_EXERCISE OBJECTIVE_. All lines below between the line with "- Adapted for" and the line with "## About the Collection", including both, must be copied exactly, and the pictures must be omitted.
··· RECORD SET
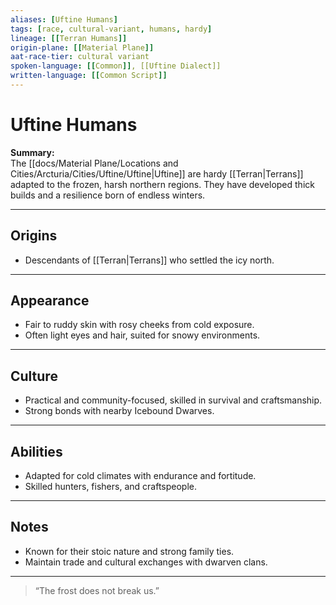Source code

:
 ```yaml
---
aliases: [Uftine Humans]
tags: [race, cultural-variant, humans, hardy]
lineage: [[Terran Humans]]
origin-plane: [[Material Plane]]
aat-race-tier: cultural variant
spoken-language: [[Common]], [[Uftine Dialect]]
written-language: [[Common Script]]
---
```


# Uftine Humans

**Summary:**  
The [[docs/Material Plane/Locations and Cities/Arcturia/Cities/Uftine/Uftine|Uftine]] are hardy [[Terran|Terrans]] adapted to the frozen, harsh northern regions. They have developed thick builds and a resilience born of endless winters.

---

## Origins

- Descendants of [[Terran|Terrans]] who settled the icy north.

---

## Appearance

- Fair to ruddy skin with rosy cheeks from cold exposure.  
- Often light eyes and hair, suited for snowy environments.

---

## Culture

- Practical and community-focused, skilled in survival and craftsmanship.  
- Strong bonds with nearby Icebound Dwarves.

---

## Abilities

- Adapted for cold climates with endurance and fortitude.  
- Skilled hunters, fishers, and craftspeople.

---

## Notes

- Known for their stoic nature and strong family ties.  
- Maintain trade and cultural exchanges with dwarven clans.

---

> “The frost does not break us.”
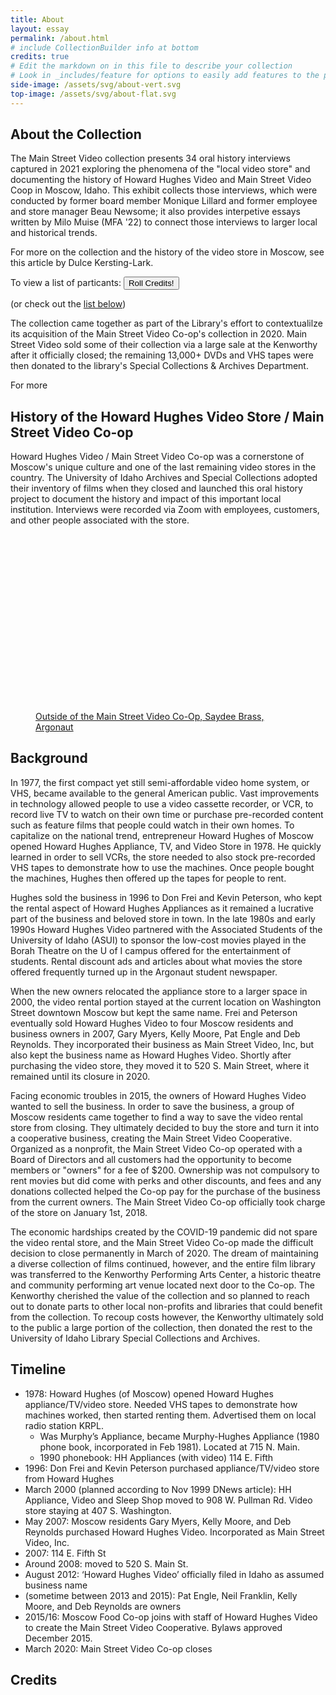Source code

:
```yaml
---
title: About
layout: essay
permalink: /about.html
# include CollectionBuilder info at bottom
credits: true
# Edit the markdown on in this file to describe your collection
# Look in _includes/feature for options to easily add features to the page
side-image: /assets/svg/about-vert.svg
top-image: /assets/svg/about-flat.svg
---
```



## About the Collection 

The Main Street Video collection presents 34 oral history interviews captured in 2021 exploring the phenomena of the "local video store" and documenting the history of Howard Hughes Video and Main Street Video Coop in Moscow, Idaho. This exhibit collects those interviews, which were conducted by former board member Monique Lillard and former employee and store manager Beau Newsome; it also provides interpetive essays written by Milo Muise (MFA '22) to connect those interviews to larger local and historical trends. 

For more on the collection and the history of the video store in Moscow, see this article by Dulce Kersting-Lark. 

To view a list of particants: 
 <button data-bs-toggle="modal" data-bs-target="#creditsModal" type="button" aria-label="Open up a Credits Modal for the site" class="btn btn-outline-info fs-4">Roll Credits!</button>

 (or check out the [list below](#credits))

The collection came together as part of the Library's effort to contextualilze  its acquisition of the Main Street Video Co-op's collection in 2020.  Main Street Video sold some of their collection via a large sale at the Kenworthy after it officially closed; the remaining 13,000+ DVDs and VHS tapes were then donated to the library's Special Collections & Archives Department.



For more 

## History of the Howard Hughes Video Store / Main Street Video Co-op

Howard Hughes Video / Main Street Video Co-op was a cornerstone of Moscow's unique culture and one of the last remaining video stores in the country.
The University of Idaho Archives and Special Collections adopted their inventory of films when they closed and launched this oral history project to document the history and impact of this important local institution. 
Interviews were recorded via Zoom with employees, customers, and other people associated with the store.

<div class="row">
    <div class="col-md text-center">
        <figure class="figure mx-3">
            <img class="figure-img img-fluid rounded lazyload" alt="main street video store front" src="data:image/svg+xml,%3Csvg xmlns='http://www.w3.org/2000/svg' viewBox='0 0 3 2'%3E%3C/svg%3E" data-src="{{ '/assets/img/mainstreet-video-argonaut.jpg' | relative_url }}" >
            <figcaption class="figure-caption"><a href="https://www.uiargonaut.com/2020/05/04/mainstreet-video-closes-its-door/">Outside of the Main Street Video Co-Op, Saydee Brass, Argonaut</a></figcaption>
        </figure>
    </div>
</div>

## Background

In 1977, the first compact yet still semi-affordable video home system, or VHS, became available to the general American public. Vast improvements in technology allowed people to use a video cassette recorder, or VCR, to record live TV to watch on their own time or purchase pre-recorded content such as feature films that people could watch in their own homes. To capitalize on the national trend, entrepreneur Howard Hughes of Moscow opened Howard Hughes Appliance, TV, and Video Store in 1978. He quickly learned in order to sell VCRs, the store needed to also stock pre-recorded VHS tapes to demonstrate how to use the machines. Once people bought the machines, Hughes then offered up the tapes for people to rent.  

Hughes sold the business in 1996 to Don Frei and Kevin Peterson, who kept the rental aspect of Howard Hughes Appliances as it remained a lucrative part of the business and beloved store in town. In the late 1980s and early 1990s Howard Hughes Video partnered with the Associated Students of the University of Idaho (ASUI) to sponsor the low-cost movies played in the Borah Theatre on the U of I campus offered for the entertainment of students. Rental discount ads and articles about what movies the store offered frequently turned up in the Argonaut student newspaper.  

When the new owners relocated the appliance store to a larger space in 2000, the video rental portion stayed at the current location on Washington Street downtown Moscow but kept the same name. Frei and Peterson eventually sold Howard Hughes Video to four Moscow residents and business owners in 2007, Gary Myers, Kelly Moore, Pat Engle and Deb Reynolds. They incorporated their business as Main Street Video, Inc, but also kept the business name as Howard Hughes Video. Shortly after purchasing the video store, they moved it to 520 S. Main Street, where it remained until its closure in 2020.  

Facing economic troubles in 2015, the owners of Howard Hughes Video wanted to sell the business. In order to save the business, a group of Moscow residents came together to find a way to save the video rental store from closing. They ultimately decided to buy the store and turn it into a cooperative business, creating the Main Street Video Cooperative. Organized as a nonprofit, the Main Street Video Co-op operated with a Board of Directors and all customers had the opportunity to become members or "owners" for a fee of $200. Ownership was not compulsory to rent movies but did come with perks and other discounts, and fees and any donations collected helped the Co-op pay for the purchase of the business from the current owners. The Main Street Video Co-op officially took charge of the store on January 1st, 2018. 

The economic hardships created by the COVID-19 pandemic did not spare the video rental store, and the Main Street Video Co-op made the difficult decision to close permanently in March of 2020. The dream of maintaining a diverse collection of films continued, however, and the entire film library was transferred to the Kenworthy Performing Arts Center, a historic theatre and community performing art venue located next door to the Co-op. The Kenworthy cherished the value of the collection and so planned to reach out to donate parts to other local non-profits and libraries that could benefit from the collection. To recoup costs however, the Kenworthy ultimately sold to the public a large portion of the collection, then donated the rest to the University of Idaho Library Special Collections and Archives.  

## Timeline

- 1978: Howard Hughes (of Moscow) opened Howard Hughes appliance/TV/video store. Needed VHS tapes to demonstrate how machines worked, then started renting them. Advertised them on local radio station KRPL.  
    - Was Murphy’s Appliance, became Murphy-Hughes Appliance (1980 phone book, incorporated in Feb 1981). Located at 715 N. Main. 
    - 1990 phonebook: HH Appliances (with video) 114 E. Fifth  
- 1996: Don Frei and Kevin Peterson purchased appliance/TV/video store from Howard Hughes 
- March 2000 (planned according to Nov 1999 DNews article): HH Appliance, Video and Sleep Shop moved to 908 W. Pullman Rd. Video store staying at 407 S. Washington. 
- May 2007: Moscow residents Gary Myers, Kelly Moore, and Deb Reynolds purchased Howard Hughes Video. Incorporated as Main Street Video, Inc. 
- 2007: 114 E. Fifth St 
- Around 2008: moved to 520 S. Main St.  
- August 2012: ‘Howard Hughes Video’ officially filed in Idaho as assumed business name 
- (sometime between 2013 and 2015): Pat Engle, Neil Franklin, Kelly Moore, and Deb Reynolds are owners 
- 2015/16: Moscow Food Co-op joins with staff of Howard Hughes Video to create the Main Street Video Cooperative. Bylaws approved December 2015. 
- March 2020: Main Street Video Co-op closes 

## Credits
······
_REPLY TO THE EXERCISE_.
- Adapted for cold climates with endurance and fortitude.  
- Skilled hunters, fishers, and craftspeople.

---

## Notes

- Known for their stoic nature and strong family ties.  
- Maintain trade and cultural exchanges with dwarven clans.

---

> “The frost does not break us.”
Source code

:
```yaml
---
title: About
layout: essay
permalink: /about.html
# include CollectionBuilder info at bottom
credits: true
# Edit the markdown on in this file to describe your collection
# Look in _includes/feature for options to easily add features to the page
side-image: /assets/svg/about-vert.svg
top-image: /assets/svg/about-flat.svg
---
```



## About the Collection 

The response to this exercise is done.